** Opening Data excerpts block **

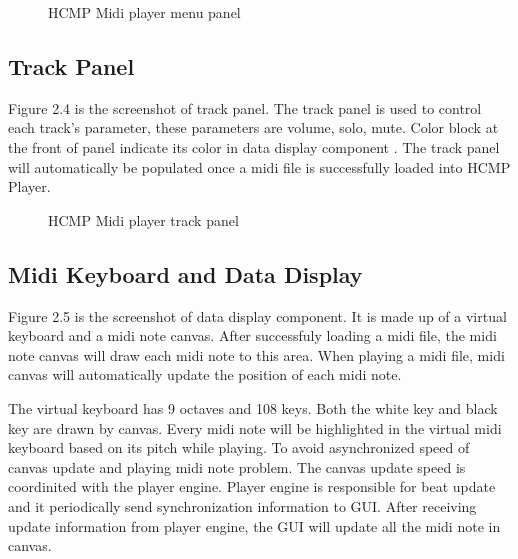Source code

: \begin{figure}[H]
\caption{HCMP Midi player menu panel}
\label{fig:speciation}
\end{figure}

\subsection{Track Panel}

Figure 2.4 is the screenshot of track panel. The track panel is used to 
control each track's parameter, these parameters are volume, solo, mute. Color
block at the front of panel indicate its color in data display component . The 
track panel will automatically be populated once a midi file is successfully 
loaded into HCMP Player. 
\begin{figure}[H]
\caption{HCMP Midi player track panel}
\label{fig:speciation}
\end{figure}

\subsection{Midi Keyboard and Data Display}
Figure 2.5 is the screenshot of data display component. It is made up of a virtual  
keyboard and a midi note canvas. After successfuly loading a midi file, the midi 
note canvas will 
draw each midi note to this area. When playing a midi file, midi canvas will 
automatically update the position of each midi note. 

The virtual keyboard has 9 octaves and 108 keys. Both the white key and black key 
are drawn by canvas. Every midi note will be highlighted in the 
virtual midi keyboard based on its pitch while playing. To avoid asynchronized speed 
of canvas update and playing midi note problem. The canvas update speed is 
coordinited with the player engine. Player engine is responsible for beat update and it 
periodically send synchronization information to GUI. After receiving update 
information from player engine, the GUI will update all the midi note in canvas.


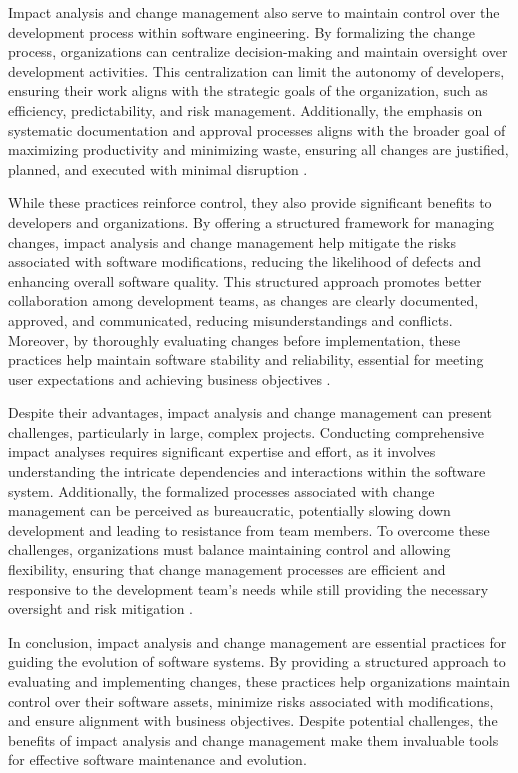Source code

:\begin{refsection}
Impact analysis and change management also serve to maintain control over the development process within software engineering. By formalizing the change process, organizations can centralize decision-making and maintain oversight over development activities. This centralization can limit the autonomy of developers, ensuring their work aligns with the strategic goals of the organization, such as efficiency, predictability, and risk management. Additionally, the emphasis on systematic documentation and approval processes aligns with the broader goal of maximizing productivity and minimizing waste, ensuring all changes are justified, planned, and executed with minimal disruption \cite[pp.~47-49]{hunt2021pragmatic}.

While these practices reinforce control, they also provide significant benefits to developers and organizations. By offering a structured framework for managing changes, impact analysis and change management help mitigate the risks associated with software modifications, reducing the likelihood of defects and enhancing overall software quality. This structured approach promotes better collaboration among development teams, as changes are clearly documented, approved, and communicated, reducing misunderstandings and conflicts. Moreover, by thoroughly evaluating changes before implementation, these practices help maintain software stability and reliability, essential for meeting user expectations and achieving business objectives \cite[pp.~154-156]{pressman2019software}.

Despite their advantages, impact analysis and change management can present challenges, particularly in large, complex projects. Conducting comprehensive impact analyses requires significant expertise and effort, as it involves understanding the intricate dependencies and interactions within the software system. Additionally, the formalized processes associated with change management can be perceived as bureaucratic, potentially slowing down development and leading to resistance from team members. To overcome these challenges, organizations must balance maintaining control and allowing flexibility, ensuring that change management processes are efficient and responsive to the development team's needs while still providing the necessary oversight and risk mitigation \cite[pp.~47-49]{hunt2021pragmatic}.

In conclusion, impact analysis and change management are essential practices for guiding the evolution of software systems. By providing a structured approach to evaluating and implementing changes, these practices help organizations maintain control over their software assets, minimize risks associated with modifications, and ensure alignment with business objectives. Despite potential challenges, the benefits of impact analysis and change management make them invaluable tools for effective software maintenance and evolution.


\end{refsection}
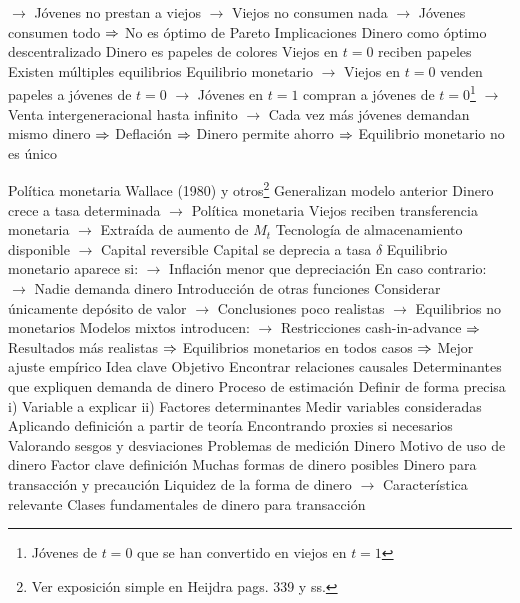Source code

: \documentclass{nuevotema}
\begin{document}
\begin{esquemal}
				\4[] $\to$ Jóvenes no prestan a viejos
				\4[] $\to$ Viejos no consumen nada
				\4[] $\to$ Jóvenes consumen todo
				\4[] $\Rightarrow$ No es óptimo de Pareto
			\3 Implicaciones
				\4 Dinero como óptimo descentralizado
				\4[] Dinero es papeles de colores
				\4[] Viejos en $t=0$ reciben papeles
				\4[] Existen múltiples equilibrios
				\4[] Equilibrio monetario
				\4[] $\to$ Viejos en $t=0$ venden papeles a jóvenes de $t=0$
				\4[] $\to$ Jóvenes en $t=1$ compran a jóvenes de $t=0$\footnote{Jóvenes de $t=0$ que se han convertido en viejos en $t=1$}
				\4[] $\to$ Venta intergeneracional hasta infinito
				\4[] $\to$ Cada vez más jóvenes demandan mismo dinero
				\4[] $\Rightarrow$ Deflación
				\4[] $\Rightarrow$ Dinero permite ahorro
				\4[] $\Rightarrow$ Equilibrio monetario no es único

				\4 Política monetaria
				\4[] Wallace (1980) y otros\footnote{Ver exposición simple en Heijdra pags. 339 y ss.}
				\4[] Generalizan modelo anterior
				\4[] Dinero crece a tasa determinada
				\4[] $\to$ Política monetaria
				\4[] Viejos reciben transferencia monetaria
				\4[] $\to$ Extraída de aumento de $M_t$
				\4[] Tecnología de almacenamiento disponible
				\4[] $\to$ Capital reversible
				\4[] Capital se deprecia a tasa $\delta$
				\4[] Equilibrio monetario aparece si:
				\4[] $\to$ Inflación menor que depreciación
				\4[] En caso contrario:
				\4[] $\to$ Nadie demanda dinero
				\4 Introducción de otras funciones
				\4[] Considerar únicamente depósito de valor
				\4[] $\to$ Conclusiones poco realistas
				\4[] $\to$ Equilibrios no monetarios
				\4[] Modelos mixtos introducen:
				\4[] $\to$ Restricciones cash-in-advance
				\4[] $\Rightarrow$ Resultados más realistas
				\4[] $\Rightarrow$ Equilibrios monetarios en todos casos
				\4[] $\Rightarrow$ Mejor ajuste empírico
	\1 
		\2 Idea clave
			\3 Objetivo
				\4 Encontrar relaciones causales
				\4 Determinantes que expliquen demanda de dinero
			\3 Proceso de estimación
				\4[1] Definir de forma precisa
				\4[] i) Variable a explicar
				\4[] ii) Factores determinantes
				\4[2] Medir variables consideradas
				\4[] Aplicando definición a partir de teoría
				\4[] Encontrando proxies si necesarios
				\4[] Valorando sesgos y desviaciones
		\2 Problemas de medición
			\3 Dinero
				\4 Motivo de uso de dinero
				\4[] Factor clave definición
				\4[] Muchas formas de dinero posibles
				\4 Dinero para transacción y precaución
				\4[] Liquidez de la forma de dinero
				\4[] $\to$ Característica relevante
				\4[] Clases fundamentales de dinero para transacción

\end{esquemal}
\end{document}
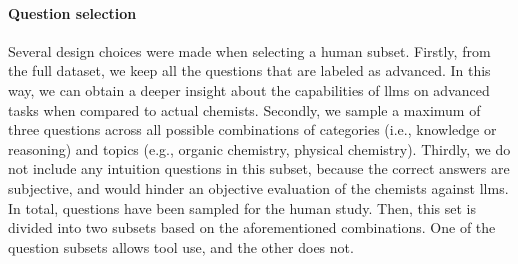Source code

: \paragraph{Question selection}

Several design choices were made when selecting a human subset. Firstly, from the full dataset, we keep all the questions that are labeled as advanced. In this way, we can obtain a deeper insight about the capabilities of \glspl{llm} on advanced tasks
when compared to actual chemists. Secondly, we sample a maximum of three questions across all possible combinations of categories (i.e., knowledge or reasoning) and topics (e.g., organic chemistry, physical chemistry). Thirdly, we do not include any intuition questions
in this subset, because the correct answers are subjective, and would hinder an objective evaluation of the chemists against \glspl{llm}. In total,  questions have been sampled for the human study. Then, this set is divided into two subsets based on the aforementioned combinations. One of the question subsets allows tool use, and the other does not.
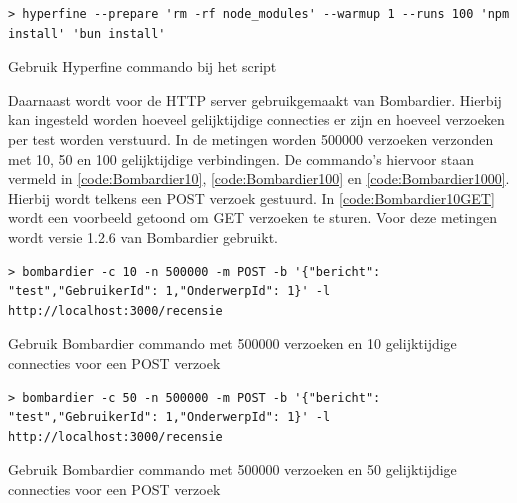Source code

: \begin{listing}[H]
  \centering
  \begin{verbatim}
> hyperfine --prepare 'rm -rf node_modules' --warmup 1 --runs 100 'npm install' 'bun install'
      \end{verbatim}
      \caption{\label{code:HyperfineInstall}Gebruik Hyperfine commando bij het script}
\end{listing}
Daarnaast wordt voor de HTTP server gebruikgemaakt van Bombardier. 
Hierbij kan ingesteld worden hoeveel gelijktijdige connecties er zijn en hoeveel verzoeken per test worden verstuurd.
In de metingen worden 500000 verzoeken verzonden met 10, 50 en 100 gelijktijdige verbindingen.
De commando's hiervoor staan vermeld in \ref{code:Bombardier10}, \ref{code:Bombardier100} en \ref{code:Bombardier1000}.
Hierbij wordt telkens een POST verzoek gestuurd. In \ref{code:Bombardier10GET} wordt een voorbeeld getoond om GET verzoeken te sturen.
Voor deze metingen wordt versie 1.2.6 van Bombardier gebruikt.
\begin{listing}[H]
  \centering
  \begin{verbatim}
> bombardier -c 10 -n 500000 -m POST -b '{"bericht": "test","GebruikerId": 1,"OnderwerpId": 1}' -l http://localhost:3000/recensie
      \end{verbatim}
      \caption{\label{code:Bombardier10}Gebruik Bombardier commando met 500000 verzoeken en 10 gelijktijdige connecties voor een POST verzoek}
\end{listing}
\begin{listing}[H]
  \centering
  \begin{verbatim}
> bombardier -c 50 -n 500000 -m POST -b '{"bericht": "test","GebruikerId": 1,"OnderwerpId": 1}' -l http://localhost:3000/recensie
      \end{verbatim}
      \caption{\label{code:Bombardier100}Gebruik Bombardier commando met 500000 verzoeken en 50 gelijktijdige connecties voor een POST verzoek}
\end{listing}
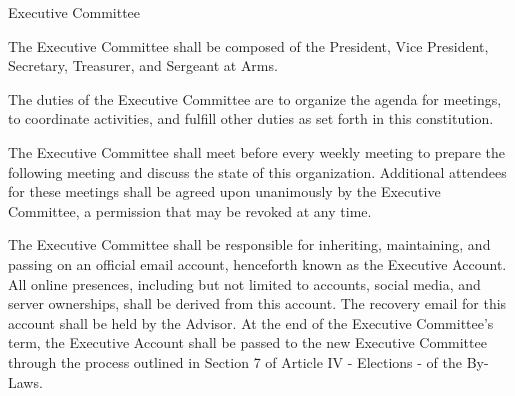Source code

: {
\begin{article}{Executive Committee}
	\item The Executive Committee shall be composed of the President, Vice President, Secretary, Treasurer, and Sergeant at Arms.
	\item The duties of the Executive Committee are to organize the agenda for meetings, to coordinate activities, and fulfill other duties as set forth in this constitution.
	\item The Executive Committee shall meet before every weekly meeting to prepare the following meeting and discuss the state of this organization.  Additional attendees for these meetings shall be agreed upon unanimously by the Executive Committee, a permission that may be revoked at any time.
	\item The Executive Committee shall be responsible for inheriting, maintaining, and passing on an official email account, henceforth known as the Executive Account. All online presences, including but not limited to accounts, social media, and server ownerships, shall be derived from this account. The recovery email for this account shall be held by the Advisor. At the end of the Executive Committee’s term, the Executive Account shall be passed to the new Executive Committee through the process outlined in Section 7 of Article IV - Elections - of the By-Laws.
\end{article}
}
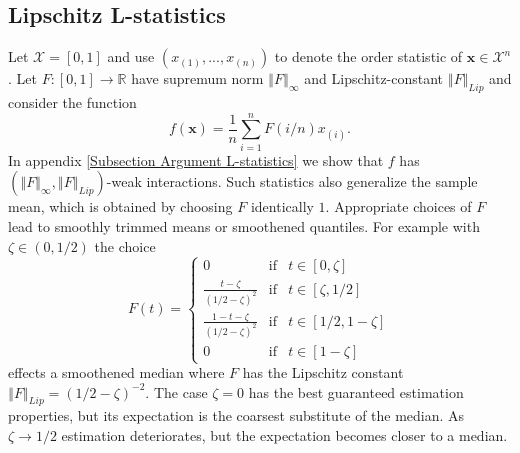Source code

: \documentclass[final,12pt]{colt2018} %
\begin{document}
					\subsection{Lipschitz L-statistics\label{Subsection Lipschitz L-statistics}}
					
					Let $\mathcal{X}=\left[ 0,1\right] $ and use $\left( x_{\left( 1\right)
					},...,x_{\left( n\right) }\right) $ to denote the order statistic of $%
					\mathbf{x\in }\mathcal{X}^{n}$. Let $F:\left[ 0,1\right] \rightarrow 
					\mathbb{R}
					$ have supremum norm $\left\Vert F\right\Vert _{\infty }$ and
					Lipschitz-constant $\left\Vert F\right\Vert _{Lip}$ and consider the function%
					\begin{equation}
					f\left( \mathbf{x}\right) =\frac{1}{n}\sum_{i=1}^{n}F\left( i/n\right)
					x_{\left( i\right) }\text{.}  \label{L-statistic}
					\end{equation}%
					In appendix \ref{Subsection Argument L-statistics} we show that $f$ has $\left( \left\Vert F\right\Vert _{\infty },\left\Vert
					F\right\Vert _{Lip}\right) $-weak interactions. \newline
					Such statistics also generalize the sample mean, which is obtained by
					choosing $F$ identically $1$. Appropriate choices of $F$ lead to smoothly
					trimmed means or smoothened quantiles. For example with $\zeta \in \left(
					0,1/2\right) $ the choice 
					\begin{equation*}
					F\left( t\right) =\left\{ 
					\begin{array}{ccc}
					0 & \text{if} & t\in \left[ 0,\zeta \right] \\ 
					\frac{t-\zeta }{\left( 1/2-\zeta \right) ^{2}} & \text{if} & t\in \left[
					\zeta ,1/2\right] \\ 
					\frac{1-t-\zeta }{\left( 1/2-\zeta \right) ^{2}} & \text{if} & t\in \left[
					1/2,1-\zeta \right] \\ 
					0 & \text{if} & t\in \left[ 1-\zeta \right]%
					\end{array}%
					\right. 
					\end{equation*}%
					effects a smoothened median where $F$ has the Lipschitz constant $\left\Vert
					F\right\Vert _{Lip}=\left( 1/2-\zeta \right) ^{-2}$. The case $\zeta =0$ has the best guaranteed
					estimation properties, but its expectation is the coarsest substitute of the
					median. As $\zeta \rightarrow 1/2$ estimation deteriorates, but the expectation becomes closer to a median.
					
\end{document}
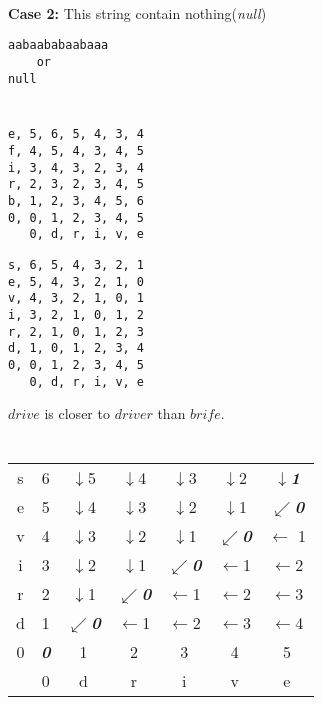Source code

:\documentclass{article}
\begin{document}
    \paragraph{}
    \textbf{Case 2:}
    This string contain nothing(\emph{null})
    \begin{verbatim}
aabaababaabaaa
    or
null
    \end{verbatim}
    \section{}
    \begin{verbatim}
e, 5, 6, 5, 4, 3, 4 
f, 4, 5, 4, 3, 4, 5
i, 3, 4, 3, 2, 3, 4
r, 2, 3, 2, 3, 4, 5
b, 1, 2, 3, 4, 5, 6   
0, 0, 1, 2, 3, 4, 5
   0, d, r, i, v, e  
    \end{verbatim}
    \begin{verbatim}
s, 6, 5, 4, 3, 2, 1
e, 5, 4, 3, 2, 1, 0
v, 4, 3, 2, 1, 0, 1
i, 3, 2, 1, 0, 1, 2
r, 2, 1, 0, 1, 2, 3
d, 1, 0, 1, 2, 3, 4
0, 0, 1, 2, 3, 4, 5
   0, d, r, i, v, e
    \end{verbatim}
    $drive$ is closer to $driver$ than $brife$. 
\section{}
    \begin{tabular}{ccccccc}
s& 6& $\downarrow$5& $\downarrow$4& $\downarrow$3& $\downarrow$2& \emph{\textbf{$\downarrow$1}}\\
e& 5& $\downarrow$4& $\downarrow$3& $\downarrow$2& $\downarrow$1& \emph{\textbf{$\swarrow$0}}\\
v& 4& $\downarrow$3& $\downarrow$2& $\downarrow$1& \emph{\textbf{$\swarrow$0}}&$\leftarrow$ 1\\
i& 3& $\downarrow$2& $\downarrow$1& \emph{\textbf{$\swarrow$0}}& $\leftarrow$1& $\leftarrow$2\\
r& 2& $\downarrow$1& \emph{\textbf{$\swarrow$0}}& $\leftarrow$1& $\leftarrow$2& $\leftarrow$3\\
d& 1& \emph{\textbf{$\swarrow$0}}& $\leftarrow$1& $\leftarrow$2& $\leftarrow$3& $\leftarrow$4\\
0& \emph{\textbf{0}}& 1& 2& 3& 4& 5\\
 & 0& d& r& i& v& e\\
    \end{tabular}
    \section{}
\end{document}

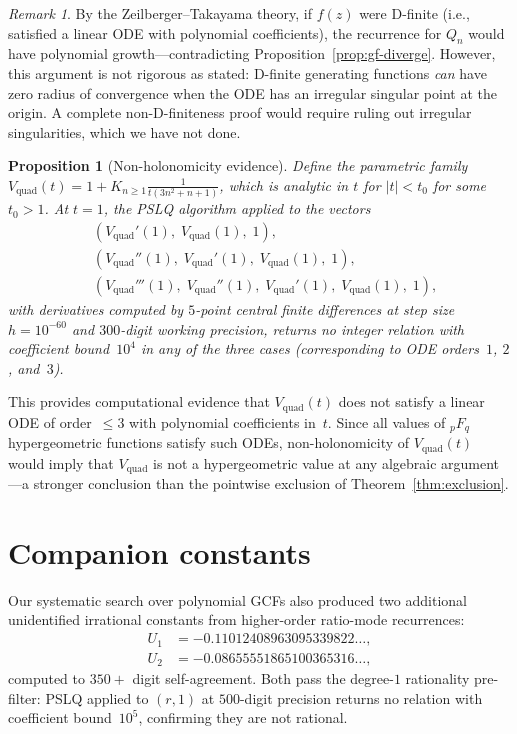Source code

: \documentclass[11pt,a4paper]{article}
\newtheorem{proposition}[theorem]{Proposition}
\theoremstyle{definition}
\theoremstyle{remark}
\newtheorem{remark}[theorem]{Remark}
\newcommand{\Vq}{V_{\mathrm{quad}}}
\begin{document}
\begin{remark}
By the Zeilberger--Takayama theory, if $f(z)$ were D-finite
(i.e., satisfied a linear ODE with polynomial coefficients), the
recurrence for $Q_n$ would have polynomial growth---contradicting
Proposition~\ref{prop:gf-diverge}.  However, this argument is not
rigorous as stated: D-finite generating functions \emph{can} have
zero radius of convergence when the ODE has an irregular singular
point at the origin.  A complete non-D-finiteness proof would
require ruling out irregular singularities, which we have not done.
\end{remark}

\begin{proposition}[Non-holonomicity evidence]\label{prop:non-dfinite}
Define the parametric family
$\Vq(t) = 1 + K_{n \ge 1} \frac{1}{t(3n^2+n+1)}$,
which is analytic in $t$ for $|t| < t_0$ for some $t_0 > 1$.
At $t = 1$, the PSLQ algorithm applied to the vectors
\begin{align*}
  &(\Vq'(1),\; \Vq(1),\; 1), \\
  &(\Vq''(1),\; \Vq'(1),\; \Vq(1),\; 1), \\
  &(\Vq'''(1),\; \Vq''(1),\; \Vq'(1),\; \Vq(1),\; 1),
\end{align*}
with derivatives computed by $5$-point central finite differences
at step size $h = 10^{-60}$ and $300$-digit working precision,
returns no integer relation with coefficient bound~$10^4$ in any
of the three cases (corresponding to ODE orders~$1$, $2$, and~$3$).
\end{proposition}

This provides computational evidence that $\Vq(t)$ does not satisfy
a linear ODE of order~$\leq 3$ with polynomial coefficients in~$t$.
Since all values of ${}_pF_q$ hypergeometric functions satisfy such
ODEs, non-holonomicity of $\Vq(t)$ would imply that $\Vq$ is not
a hypergeometric value at any algebraic argument---a stronger
conclusion than the pointwise exclusion of
Theorem~\ref{thm:exclusion}.


\section{Companion constants}\label{sec:companions}

Our systematic search over polynomial GCFs also produced two additional
unidentified irrational constants from higher-order ratio-mode recurrences:
\begin{align*}
  U_1 &= -0.11012408963095339822\ldots, \\
  U_2 &= -0.08655551865100365316\ldots,
\end{align*}
computed to $350+$ digit self-agreement.  Both pass the degree-$1$
rationality pre-filter: PSLQ applied to $(r, 1)$ at $500$-digit
precision returns no relation with coefficient bound~$10^5$,
confirming they are not rational.
\end{document}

** Closing Data excerpts block **

The answer must consist of each line in the entries above that includes "satisfy".

→ Output of the task
This provides computational evidence that $\Vq(t)$ does not satisfy
Since all values of ${}_pF_q$ hypergeometric functions satisfy such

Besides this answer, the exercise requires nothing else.